Two lines mark the range in the entries below: the one holding "## **Get Rid Of Fleas in Your House **" and the one holding "Though not all". Set down those two and all lines between them, exactly.

[[ EXTRACTED ENTRIES open ]]

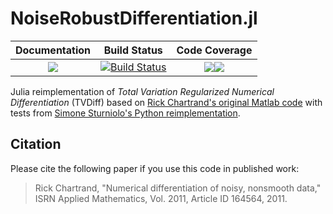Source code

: # NoiseRobustDifferentiation.jl

| **Documentation**                       | **Build Status**                          | **Code Coverage**                                                  |
|:---------------------------------------:|:-----------------------------------------:|:------------------------------------------------------------------:|
| [![][docs-latest-img]][docs-latest-url] | [![Build Status][travis-img]][travis-url] | [![][coveralls-img]][coveralls-url][![][codecov-img]][codecov-url] |


Julia reimplementation of *Total Variation Regularized Numerical Differentiation* (TVDiff) based on [Rick Chartrand's original Matlab code](https://sites.google.com/site/dnartrahckcir/home/tvdiff-code) with tests from [Simone Sturniolo's Python reimplementation](https://github.com/stur86/tvregdiff).

## Citation
Please cite the following paper if you use this code in published work:
> Rick Chartrand, "Numerical differentiation of noisy, nonsmooth data," ISRN Applied Mathematics, Vol. 2011, Article ID 164564, 2011. 


[docs-latest-img]: https://img.shields.io/badge/docs-dev-blue.svg
[docs-latest-url]: https://juliaphysics.github.io/Measurements.jl/dev/

[travis-img]: https://travis-ci.com/adrhill/NoiseRobustDifferentiation.jl.svg?branch=main
[travis-url]: https://travis-ci.com/github/adrhill/NoiseRobustDifferentiation.jl

[coveralls-img]: https://coveralls.io/repos/github/adrhill/NoiseRobustDifferentiation.jl/badge.svg?branch=main
[coveralls-url]: https://coveralls.io/github/adrhill/NoiseRobustDifferentiation.jl?branch=main

[codecov-img]: https://codecov.io/gh/adrhill/NoiseRobustDifferentiation.jl/branch/main/graph/badge.svg
[codecov-url]: https://codecov.io/gh/adrhill/NoiseRobustDifferentiation.jl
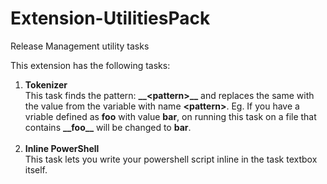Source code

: # Extension-UtilitiesPack
Release Management utility tasks

This extension has the following tasks: <br>
1. **Tokenizer** <br>This task finds the pattern:  **\_\_\<pattern\>\_\_** and replaces the same with the value from the variable with name **\<pattern\>**. Eg. If you have a vriable defined as **foo** with value **bar**, on running this task on a file that contains **\_\_foo\_\_** will be changed to **bar**. <br><br>
2. **Inline PowerShell** <br>This task lets you write your powershell script inline in the task textbox itself.  
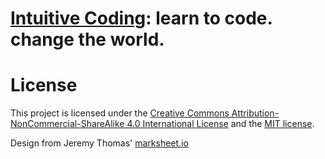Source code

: # [Intuitive Coding](http://intuitivecoding.io): learn to code. change the world.

<!-- [![IC logo](https://raw.github.com/jgthms/marksheet/master/images/marksheet-free-html-css-tutorial.png)](http://marksheet.io) -->

# License

This project is licensed under the [Creative Commons Attribution-NonCommercial-ShareAlike 4.0 International License](http://creativecommons.org/licenses/by-nc-sa/4.0/) and the [MIT license](http://opensource.org/licenses/mit-license.php).

Design from Jeremy Thomas' [marksheet.io](http://www.marksheet.io)
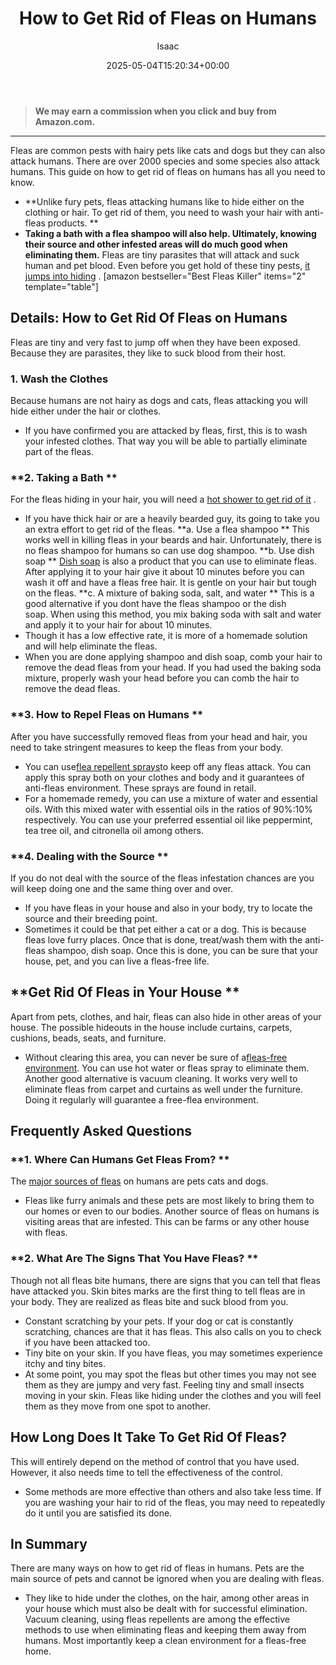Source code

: ﻿---
author: Isaac
layout: post
title: How to Get Rid of Fleas on Humans
date: '2025-05-04T15:20:34+00:00'
categories:
- Fleas
- Guide
tags: []
slug: /how-to-get-rid-of-fleas-on-humans/
lastmod: 2025-05-07T12:21:27+03:00
---
> **We may earn a commission when you click and buy from Amazon.com.**
>

---
Fleas are common pests with hairy pets like cats and dogs but they can also attack humans. There are over 2000 species and some species also attack humans. This guide on how to get rid of fleas on humans has all you need to know.
- **Unlike fury pets, fleas attacking humans like to hide either on the clothing or hair. To get rid of them, you need to wash your hair with anti-fleas products. **
- **Taking a bath with a flea shampoo will also help. Ultimately, knowing their source and other infested areas will do much good when eliminating them.**
Fleas are tiny parasites that will attack and suck human and pet blood. Even before you get hold of these tiny pests,
[it jumps into hiding](https://pestpolicy.com/how-to-get-rid-of-fleas-on-clothes-and-bedding/)
.
[amazon bestseller="Best Fleas Killer" items="2" template="table"]
## Details: How to Get Rid Of Fleas on Humans
Fleas are tiny and very fast to jump off when they have been exposed. Because they are parasites, they like to suck blood from their host.
### **1. Wash the Clothes**
Because humans are not hairy as dogs and cats, fleas attacking you will hide either under the hair or clothes.
- If you have confirmed you are attacked by fleas, first, this is to wash your infested clothes. That way you will be able to partially eliminate part of the fleas.
### **2. Taking a Bath **
For the fleas hiding in your hair, you will need a
[hot shower to get rid of it](https://pestpolicy.com/do-fleas-drown-in-water/)
.
- If you have thick hair or are a heavily bearded guy, its going to take you an extra effort to get rid of the fleas.
**a. Use a flea shampoo **
This works well in killing fleas in your beards and hair. Unfortunately, there is no fleas shampoo for humans so can use dog shampoo.
**b. Use dish soap **
[Dish soap](https://pestpolicy.com/dawn-dish-soap-for-fleas/)
is also a product that you can use to eliminate fleas.
After applying it to your hair give it about 10 minutes before you can wash it off and have a fleas free hair. It is gentle on your hair but tough on the fleas.
**c. A mixture of baking soda, salt, and water **
This is a good alternative if you dont have the fleas shampoo or the dish soap. When using this method, you mix baking soda with salt and water and apply it to your hair for about 10 minutes.
- Though it has a low effective rate, it is more of a homemade solution and will help eliminate the fleas.
- When you are done applying shampoo and dish soap, comb your hair to remove the dead fleas from your head.
If you had used the baking soda mixture, properly wash your head before you can comb the hair to remove the dead fleas.
### **3. How to Repel Fleas on Humans **
After you have successfully removed fleas from your head and hair, you need to take stringent measures to keep the fleas from your body.
- You can use[flea repellent sprays](https://pestpolicy.com/flea-repellent-for-humans/)to keep off any fleas attack. You can apply this spray both on your clothes and body and it guarantees of anti-fleas environment. These sprays are found in retail.
- For a homemade remedy, you can use a mixture of water and essential oils. With this mixed water with essential oils in the ratios of 90%:10% respectively.
You can use your preferred essential oil like peppermint, tea tree oil, and citronella oil among others.
### **4. Dealing with the Source **
If you do not deal with the source of the fleas infestation chances are you will keep doing one and the same thing over and over.
- If you have fleas in your house and also in your body, try to locate the source and their breeding point.
- Sometimes it could be that pet either a cat or a dog. This is because fleas love furry places.
Once that is done, treat/wash them with the anti-fleas shampoo, dish soap. Once this is done, you can be sure that your house, pet, and you can live a fleas-free life.
## **Get Rid Of Fleas in Your House **
Apart from pets, clothes, and hair, fleas can also hide in other areas of your house. The possible hideouts in the house include curtains, carpets, cushions, beads, seats, and furniture.
- Without clearing this area, you can never be sure of a[fleas-free environment](https://pestpolicy.com/best-flea-spray-for-yard/). You can use hot water or fleas spray to eliminate them.
Another good alternative is vacuum cleaning.
It works very well to eliminate fleas from carpet and curtains as well under the furniture. Doing it regularly will guarantee a free-flea environment.
## Frequently Asked Questions
### **1. Where Can Humans Get Fleas From? **
The
[major sources of fleas](https://pestpolicy.com/where-do-fleas-come-from/)
on humans are pets cats and dogs.
- Fleas like furry animals and these pets are most likely to bring them to our homes or even to our bodies.
Another source of fleas on humans is visiting areas that are infested. This can be farms or any other house with fleas.
### **2. What Are The Signs That You Have Fleas? **
Though not all fleas bite humans, there are signs that you can tell that fleas have attacked you.
Skin bites marks are the first thing to tell fleas are in your body. They are realized as fleas bite and suck blood from you.
- Constant scratching by your pets. If your dog or cat is constantly scratching, chances are that it has fleas. This also calls on you to check if you have been attacked too.
- Tiny bite on your skin. If you have fleas, you may sometimes experience itchy and tiny bites.
- At some point, you may spot the fleas but other times you may not see them as they are jumpy and very fast.
Feeling tiny and small insects moving in your skin. Fleas like hiding under the clothes and you will feel them as they move from one spot to another.
## **How Long Does It Take To Get Rid Of Fleas?**
This will entirely depend on the method of control that you have used. However, it also needs time to tell the effectiveness of the control.
- Some methods are more effective than others and also take less time.
If you are washing your hair to rid of the fleas, you may need to repeatedly do it until you are satisfied its done.
## In Summary
There are many ways on how to get rid of fleas in humans. Pets are the main source of pets and cannot be ignored when you are dealing with fleas.
- They like to hide under the clothes, on the hair, among other areas in your house which must also be dealt with for successful elimination.
Vacuum cleaning, using fleas repellents are among the effective methods to use when eliminating fleas and keeping them away from humans. Most importantly keep a clean environment for a fleas-free home.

[[ EXTRACTED ENTRIES closed ]]

# REPLY TO THE EXERCISE
## **Get Rid Of Fleas in Your House **
Apart from pets, clothes, and hair, fleas can also hide in other areas of your house. The possible hideouts in the house include curtains, carpets, cushions, beads, seats, and furniture.
- Without clearing this area, you can never be sure of a[fleas-free environment](https://pestpolicy.com/best-flea-spray-for-yard/). You can use hot water or fleas spray to eliminate them.
Another good alternative is vacuum cleaning.
It works very well to eliminate fleas from carpet and curtains as well under the furniture. Doing it regularly will guarantee a free-flea environment.
## Frequently Asked Questions
### **1. Where Can Humans Get Fleas From? **
The
[major sources of fleas](https://pestpolicy.com/where-do-fleas-come-from/)
on humans are pets cats and dogs.
- Fleas like furry animals and these pets are most likely to bring them to our homes or even to our bodies.
Another source of fleas on humans is visiting areas that are infested. This can be farms or any other house with fleas.
### **2. What Are The Signs That You Have Fleas? **
Though not all fleas bite humans, there are signs that you can tell that fleas have attacked you.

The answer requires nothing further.